The recent fires have forced the evacuation of nearly 200,000 people in the North Bay, according to Berkeley Human spokesperson Morgan Pulleyblank in an email. As a result, owned animals in the area are in need of a safe place as their owners seek shelter. Berkeley Humane has stepped in to transfer unowned animals from Marin Humane to the Berkeley Humane facility. This will free space accommodate the emergency boarding of owned animals in the Marin facility, according to Pulleyblank. Berkeley Humane has previously supported evacuation efforts during the Carr and Tubbs fires of 2018.
“Shelter workers are accustomed to coming together to support animals in a disaster situation,” Pulleyblank said in the email. “(They) roll up their sleeves and get to work assisting those most vulnerable … We’re incredibly grateful to our (volunteers and) community for all the work they do.”
Animals being evacuated from the area include dogs, cats, birds, chickens, guinea pigs, rabbits, snakes and other reptiles, according to Lisa Bloch, director of marketing and communications for Marin Humane.
Besides Berkeley Humane, animals have also been transferred to Hopalong Animal Rescue, Humane Society Silicon Valley and San Francisco Animal Care and Control.
Berkeley Humane is also taking in animals in need of consistent medical care to lessen the burden on the Marin facility.
“This is a huge (financial) drain on our shelter,” Bloch said in an email. “Not only are we caring for all these animals but we can’t run our training classes, which helps generate income.”
President of the Berkeley Organization for Animal Advocacy Dean Wyrzykowski said he has primarily heard of evacuation efforts from generally nonprofit private groups with limited resources and funding from governments, such as Berkeley Humane.

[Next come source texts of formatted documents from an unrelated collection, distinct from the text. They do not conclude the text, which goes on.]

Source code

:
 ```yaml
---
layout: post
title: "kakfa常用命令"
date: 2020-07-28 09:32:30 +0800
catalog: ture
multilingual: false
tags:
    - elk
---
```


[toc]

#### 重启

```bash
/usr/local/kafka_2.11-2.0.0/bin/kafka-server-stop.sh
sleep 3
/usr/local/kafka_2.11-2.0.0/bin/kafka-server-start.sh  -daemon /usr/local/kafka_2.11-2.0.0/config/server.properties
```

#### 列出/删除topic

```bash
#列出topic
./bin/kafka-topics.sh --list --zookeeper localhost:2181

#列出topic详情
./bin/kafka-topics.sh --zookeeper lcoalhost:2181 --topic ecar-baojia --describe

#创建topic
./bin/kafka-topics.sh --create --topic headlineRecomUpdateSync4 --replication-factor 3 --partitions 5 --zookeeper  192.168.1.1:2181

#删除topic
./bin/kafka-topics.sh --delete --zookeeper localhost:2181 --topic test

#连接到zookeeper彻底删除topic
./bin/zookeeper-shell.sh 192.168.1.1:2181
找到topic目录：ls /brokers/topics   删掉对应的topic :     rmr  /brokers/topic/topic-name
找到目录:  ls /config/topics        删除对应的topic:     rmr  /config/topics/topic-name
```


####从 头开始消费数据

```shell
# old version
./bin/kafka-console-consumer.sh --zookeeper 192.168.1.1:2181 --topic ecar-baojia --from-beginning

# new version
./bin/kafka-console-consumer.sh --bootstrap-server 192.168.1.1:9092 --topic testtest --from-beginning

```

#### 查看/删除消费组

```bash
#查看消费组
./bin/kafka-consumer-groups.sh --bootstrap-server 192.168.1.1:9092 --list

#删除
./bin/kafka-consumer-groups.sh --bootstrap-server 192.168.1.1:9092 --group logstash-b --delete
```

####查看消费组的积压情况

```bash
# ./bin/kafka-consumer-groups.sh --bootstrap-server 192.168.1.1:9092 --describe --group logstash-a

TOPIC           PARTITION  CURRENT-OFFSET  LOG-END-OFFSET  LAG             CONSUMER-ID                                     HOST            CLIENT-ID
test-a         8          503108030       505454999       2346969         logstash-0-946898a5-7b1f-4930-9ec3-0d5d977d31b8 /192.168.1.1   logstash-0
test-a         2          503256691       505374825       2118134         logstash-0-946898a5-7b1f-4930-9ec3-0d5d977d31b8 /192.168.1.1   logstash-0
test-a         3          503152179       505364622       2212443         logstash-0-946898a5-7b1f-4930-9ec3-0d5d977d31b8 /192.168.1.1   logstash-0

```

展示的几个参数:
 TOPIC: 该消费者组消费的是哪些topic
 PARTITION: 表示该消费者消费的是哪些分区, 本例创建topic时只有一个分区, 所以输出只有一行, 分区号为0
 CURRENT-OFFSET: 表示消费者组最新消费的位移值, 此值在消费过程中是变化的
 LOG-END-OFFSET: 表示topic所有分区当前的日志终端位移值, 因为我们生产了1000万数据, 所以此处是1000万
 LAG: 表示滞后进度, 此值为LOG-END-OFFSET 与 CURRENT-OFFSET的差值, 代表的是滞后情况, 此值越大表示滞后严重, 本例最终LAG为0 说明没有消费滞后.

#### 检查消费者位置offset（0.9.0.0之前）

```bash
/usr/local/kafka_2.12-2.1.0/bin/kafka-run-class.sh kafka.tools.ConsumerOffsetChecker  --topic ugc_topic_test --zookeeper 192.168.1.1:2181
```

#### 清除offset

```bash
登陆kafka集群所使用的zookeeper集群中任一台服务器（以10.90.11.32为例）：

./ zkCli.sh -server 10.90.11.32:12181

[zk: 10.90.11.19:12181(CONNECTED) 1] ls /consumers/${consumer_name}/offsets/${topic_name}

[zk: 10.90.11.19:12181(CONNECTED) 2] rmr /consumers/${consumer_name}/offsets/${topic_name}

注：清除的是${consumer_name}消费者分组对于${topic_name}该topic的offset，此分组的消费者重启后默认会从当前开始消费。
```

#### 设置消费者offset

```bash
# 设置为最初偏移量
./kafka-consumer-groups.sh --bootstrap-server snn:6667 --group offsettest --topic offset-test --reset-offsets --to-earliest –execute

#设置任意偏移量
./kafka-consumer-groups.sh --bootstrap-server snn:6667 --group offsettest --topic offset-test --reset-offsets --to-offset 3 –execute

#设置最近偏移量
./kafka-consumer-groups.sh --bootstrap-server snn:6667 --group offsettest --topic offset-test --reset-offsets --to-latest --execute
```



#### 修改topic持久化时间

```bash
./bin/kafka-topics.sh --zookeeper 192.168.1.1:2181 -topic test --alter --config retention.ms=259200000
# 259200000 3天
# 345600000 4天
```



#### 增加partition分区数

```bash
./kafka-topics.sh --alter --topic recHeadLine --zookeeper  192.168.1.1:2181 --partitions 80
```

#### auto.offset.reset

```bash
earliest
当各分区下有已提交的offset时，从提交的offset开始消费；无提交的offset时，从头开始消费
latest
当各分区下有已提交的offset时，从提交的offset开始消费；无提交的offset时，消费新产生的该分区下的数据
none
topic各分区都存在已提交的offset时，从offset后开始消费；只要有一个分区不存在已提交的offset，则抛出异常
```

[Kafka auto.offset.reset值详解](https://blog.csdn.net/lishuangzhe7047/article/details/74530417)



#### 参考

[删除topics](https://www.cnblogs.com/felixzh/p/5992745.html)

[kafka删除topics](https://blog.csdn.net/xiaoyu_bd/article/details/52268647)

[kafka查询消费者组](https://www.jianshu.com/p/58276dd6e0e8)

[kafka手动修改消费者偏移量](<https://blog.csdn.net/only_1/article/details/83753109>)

“My general impressions are there is a deep lack of legal protections for animals during crises,” Wyrzykowski said. “(There is) even more of a lack of enforcement of existing protections.”
Wyrzykowski said while these nonprofit private groups comprise most of the efforts to evacuate animals, he believes animal evacuations should be a government-provided service. He added that there are no systematic efforts by the government to protect animals in these situations.
Hundreds of thousands of farm animals are being affected by the Sonoma fires, Wyrzykowski said. Because many farmers have insurance on their animals, according to Wyrzykowski, some leave their animals behind when they evacuate and collect insurance payments when the animals die.
“We’ve individualized our social obligations to animals,” Wyrzykowski said. “It’s resulted in situations like this where animals are left to fend for themselves with no real protections.”
As of print time, there have been no known or recorded animal deaths or injuries during evacuation efforts or as a result of the fires, according to Pulleybank.